**Task**
Restate all of the entries exactly, dropping any pictures they hold.

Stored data
****

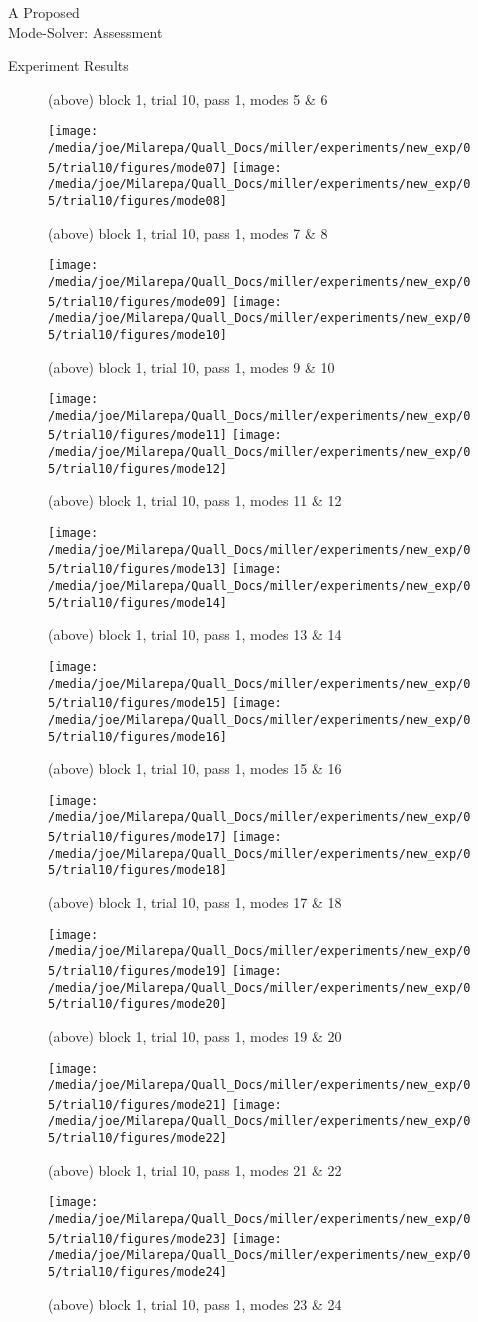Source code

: \documentclass[a4paper,10pt]{report}
\numberwithin{equation}{section}
\begin{document}
\begin{chapter}{A Proposed \\Mode-Solver: Assessment}
\begin{section}{Experiment Results}
\begin{singlespace}
\begin{figure}[h]
\caption{(above) block 1, trial 10, pass 1, modes 5 \& 6}
\end{figure}
\begin{figure}[h]
\texttt{[image: /media/joe/Milarepa/Quall\_Docs/miller/experiments/new\_exp/05/trial10/figures/mode07]}
\texttt{[image: /media/joe/Milarepa/Quall\_Docs/miller/experiments/new\_exp/05/trial10/figures/mode08]}
\caption{(above) block 1, trial 10, pass 1, modes 7 \& 8}
\texttt{[image: /media/joe/Milarepa/Quall\_Docs/miller/experiments/new\_exp/05/trial10/figures/mode09]}
\texttt{[image: /media/joe/Milarepa/Quall\_Docs/miller/experiments/new\_exp/05/trial10/figures/mode10]}
\caption{(above) block 1, trial 10, pass 1, modes 9 \& 10}
\texttt{[image: /media/joe/Milarepa/Quall\_Docs/miller/experiments/new\_exp/05/trial10/figures/mode11]}
\texttt{[image: /media/joe/Milarepa/Quall\_Docs/miller/experiments/new\_exp/05/trial10/figures/mode12]}
\caption{(above) block 1, trial 10, pass 1, modes 11 \& 12}
\end{figure}
\begin{figure}[h]
\texttt{[image: /media/joe/Milarepa/Quall\_Docs/miller/experiments/new\_exp/05/trial10/figures/mode13]}
\texttt{[image: /media/joe/Milarepa/Quall\_Docs/miller/experiments/new\_exp/05/trial10/figures/mode14]}
\caption{(above) block 1, trial 10, pass 1, modes 13 \& 14}
\texttt{[image: /media/joe/Milarepa/Quall\_Docs/miller/experiments/new\_exp/05/trial10/figures/mode15]}
\texttt{[image: /media/joe/Milarepa/Quall\_Docs/miller/experiments/new\_exp/05/trial10/figures/mode16]}
\caption{(above) block 1, trial 10, pass 1, modes 15 \& 16}
\texttt{[image: /media/joe/Milarepa/Quall\_Docs/miller/experiments/new\_exp/05/trial10/figures/mode17]}
\texttt{[image: /media/joe/Milarepa/Quall\_Docs/miller/experiments/new\_exp/05/trial10/figures/mode18]}
\caption{(above) block 1, trial 10, pass 1, modes 17 \& 18}
\end{figure}
\begin{figure}[h]
\texttt{[image: /media/joe/Milarepa/Quall\_Docs/miller/experiments/new\_exp/05/trial10/figures/mode19]}
\texttt{[image: /media/joe/Milarepa/Quall\_Docs/miller/experiments/new\_exp/05/trial10/figures/mode20]}
\caption{(above) block 1, trial 10, pass 1, modes 19 \& 20}
\texttt{[image: /media/joe/Milarepa/Quall\_Docs/miller/experiments/new\_exp/05/trial10/figures/mode21]}
\texttt{[image: /media/joe/Milarepa/Quall\_Docs/miller/experiments/new\_exp/05/trial10/figures/mode22]}
\caption{(above) block 1, trial 10, pass 1, modes 21 \& 22}
\texttt{[image: /media/joe/Milarepa/Quall\_Docs/miller/experiments/new\_exp/05/trial10/figures/mode23]}
\texttt{[image: /media/joe/Milarepa/Quall\_Docs/miller/experiments/new\_exp/05/trial10/figures/mode24]}
\caption{(above) block 1, trial 10, pass 1, modes 23 \& 24}
\end{figure}
\end{singlespace}
\end{section}
\end{chapter}
\end{document}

****

**Your response**
Source code

: \documentclass[a4paper,10pt]{report}
\numberwithin{equation}{section}
\begin{document}
\begin{chapter}{A Proposed \\Mode-Solver: Assessment}
\begin{section}{Experiment Results}
\begin{singlespace}
\begin{figure}[h]
\caption{(above) block 1, trial 10, pass 1, modes 5 \& 6}
\end{figure}
\begin{figure}[h]
\texttt{[image: /media/joe/Milarepa/Quall\_Docs/miller/experiments/new\_exp/05/trial10/figures/mode07]}
\texttt{[image: /media/joe/Milarepa/Quall\_Docs/miller/experiments/new\_exp/05/trial10/figures/mode08]}
\caption{(above) block 1, trial 10, pass 1, modes 7 \& 8}
\texttt{[image: /media/joe/Milarepa/Quall\_Docs/miller/experiments/new\_exp/05/trial10/figures/mode09]}
\texttt{[image: /media/joe/Milarepa/Quall\_Docs/miller/experiments/new\_exp/05/trial10/figures/mode10]}
\caption{(above) block 1, trial 10, pass 1, modes 9 \& 10}
\texttt{[image: /media/joe/Milarepa/Quall\_Docs/miller/experiments/new\_exp/05/trial10/figures/mode11]}
\texttt{[image: /media/joe/Milarepa/Quall\_Docs/miller/experiments/new\_exp/05/trial10/figures/mode12]}
\caption{(above) block 1, trial 10, pass 1, modes 11 \& 12}
\end{figure}
\begin{figure}[h]
\texttt{[image: /media/joe/Milarepa/Quall\_Docs/miller/experiments/new\_exp/05/trial10/figures/mode13]}
\texttt{[image: /media/joe/Milarepa/Quall\_Docs/miller/experiments/new\_exp/05/trial10/figures/mode14]}
\caption{(above) block 1, trial 10, pass 1, modes 13 \& 14}
\texttt{[image: /media/joe/Milarepa/Quall\_Docs/miller/experiments/new\_exp/05/trial10/figures/mode15]}
\texttt{[image: /media/joe/Milarepa/Quall\_Docs/miller/experiments/new\_exp/05/trial10/figures/mode16]}
\caption{(above) block 1, trial 10, pass 1, modes 15 \& 16}
\texttt{[image: /media/joe/Milarepa/Quall\_Docs/miller/experiments/new\_exp/05/trial10/figures/mode17]}
\texttt{[image: /media/joe/Milarepa/Quall\_Docs/miller/experiments/new\_exp/05/trial10/figures/mode18]}
\caption{(above) block 1, trial 10, pass 1, modes 17 \& 18}
\end{figure}
\begin{figure}[h]
\texttt{[image: /media/joe/Milarepa/Quall\_Docs/miller/experiments/new\_exp/05/trial10/figures/mode19]}
\texttt{[image: /media/joe/Milarepa/Quall\_Docs/miller/experiments/new\_exp/05/trial10/figures/mode20]}
\caption{(above) block 1, trial 10, pass 1, modes 19 \& 20}
\texttt{[image: /media/joe/Milarepa/Quall\_Docs/miller/experiments/new\_exp/05/trial10/figures/mode21]}
\texttt{[image: /media/joe/Milarepa/Quall\_Docs/miller/experiments/new\_exp/05/trial10/figures/mode22]}
\caption{(above) block 1, trial 10, pass 1, modes 21 \& 22}
\texttt{[image: /media/joe/Milarepa/Quall\_Docs/miller/experiments/new\_exp/05/trial10/figures/mode23]}
\texttt{[image: /media/joe/Milarepa/Quall\_Docs/miller/experiments/new\_exp/05/trial10/figures/mode24]}
\caption{(above) block 1, trial 10, pass 1, modes 23 \& 24}
\end{figure}
\end{singlespace}
\end{section}
\end{chapter}
\end{document}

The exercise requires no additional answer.